The circular dichroism of aromatic polypeptides: theoretical studies of poly-L-phenylalanine and some para-substituted derivatives.

Abstract

AbstractWe have calculated rotational strengths and circular dichroism (CD) curves for sidechain and backbone transitions in poly‐L‐Phenylalanine (PLP), POLY‐p‐amino‐L‐phenylalanine (PPALP), poly‐p‐chloro‐L‐phenylalanine (PPCLP), poly‐o‐acetyl‐L‐tyrosine (POALT), and poly‐p‐nitro‐L‐phenylanine (PPNLP), using methods applied previously to poly‐L‐tyrosine (PLT).
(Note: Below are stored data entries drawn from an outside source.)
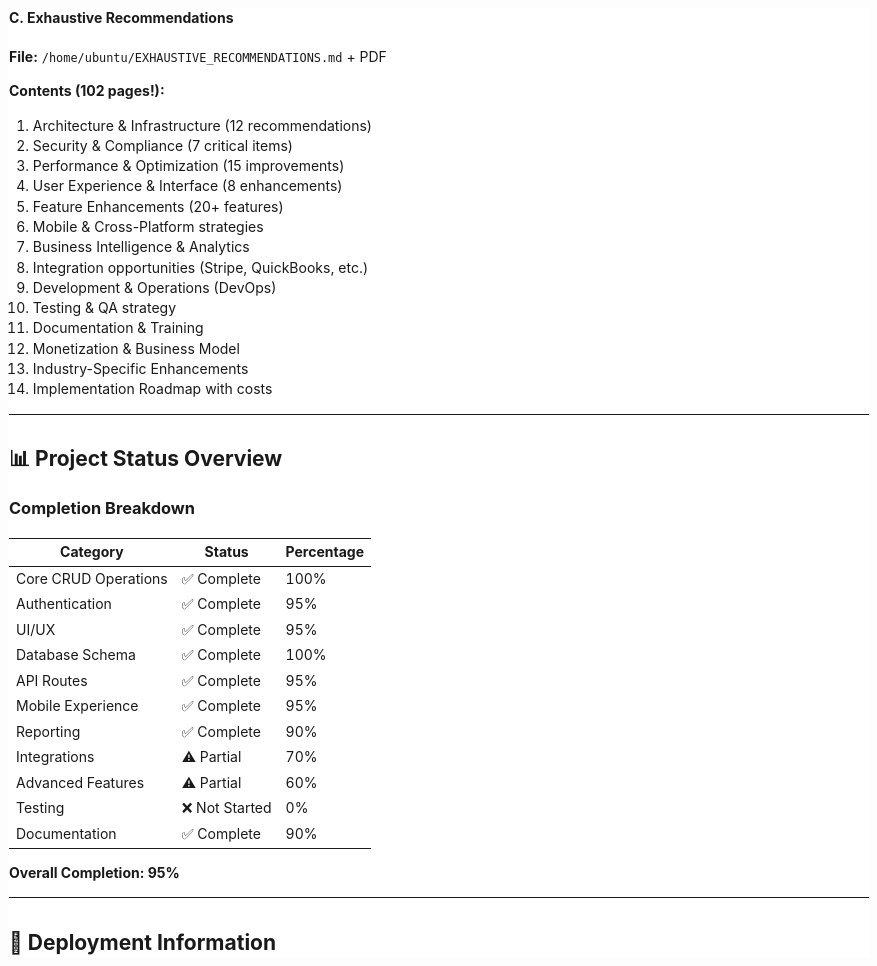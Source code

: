 #### C. Exhaustive Recommendations
**File:** `/home/ubuntu/EXHAUSTIVE_RECOMMENDATIONS.md` + PDF

**Contents (102 pages!):**
1. Architecture & Infrastructure (12 recommendations)
2. Security & Compliance (7 critical items)
3. Performance & Optimization (15 improvements)
4. User Experience & Interface (8 enhancements)
5. Feature Enhancements (20+ features)
6. Mobile & Cross-Platform strategies
7. Business Intelligence & Analytics
8. Integration opportunities (Stripe, QuickBooks, etc.)
9. Development & Operations (DevOps)
10. Testing & QA strategy
11. Documentation & Training
12. Monetization & Business Model
13. Industry-Specific Enhancements
14. Implementation Roadmap with costs

---

## 📊 Project Status Overview

### Completion Breakdown

| Category | Status | Percentage |
|----------|--------|------------|
| Core CRUD Operations | ✅ Complete | 100% |
| Authentication | ✅ Complete | 95% |
| UI/UX | ✅ Complete | 95% |
| Database Schema | ✅ Complete | 100% |
| API Routes | ✅ Complete | 95% |
| Mobile Experience | ✅ Complete | 95% |
| Reporting | ✅ Complete | 90% |
| Integrations | ⚠️ Partial | 70% |
| Advanced Features | ⚠️ Partial | 60% |
| Testing | ❌ Not Started | 0% |
| Documentation | ✅ Complete | 90% |

**Overall Completion: 95%**

---

## 🚀 Deployment Information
Comparison of the theoretical CD curves with available experimental data for PLP and PPALP indicate that these polypeptides form right‐handed helices with side‐chain conformations similar to that of PLT. For PPNLP, where experimental data are also available, no conformational assignment could be made, as none of the calculated curves gave good agreement with experiment. Possible reasons for this lack of agreement are discussed. For the other two polypeptides, PPCLP and POALT, although no experimental data are yet available, the calculated curves indicate that an unambiguous assignment should be possible. For the conformations (RA and LA) in which the side chains are packed more loosely, there are strong similarities in the calculated CD curves of a particular conformation, regardless of the para substituent. In the tighter R1 and L1 conformations, few generalizations can be drawn, each derivative having a distinctive pattern. In PLP, PPCLP, and POALT, where the side‐chain La band is in the 200–210 nm region, the L1 conformation exhibits a negative nπ* rotational strength, opposite to that expected for a left‐handed helix. One must therefore be cautious about assigning the helix sense of aromatic polypeptides on the basis of the sign of the nπ* CD band. Side‐chain nπ* transitions present in POALT and PPNLP were found to have small rotational strength.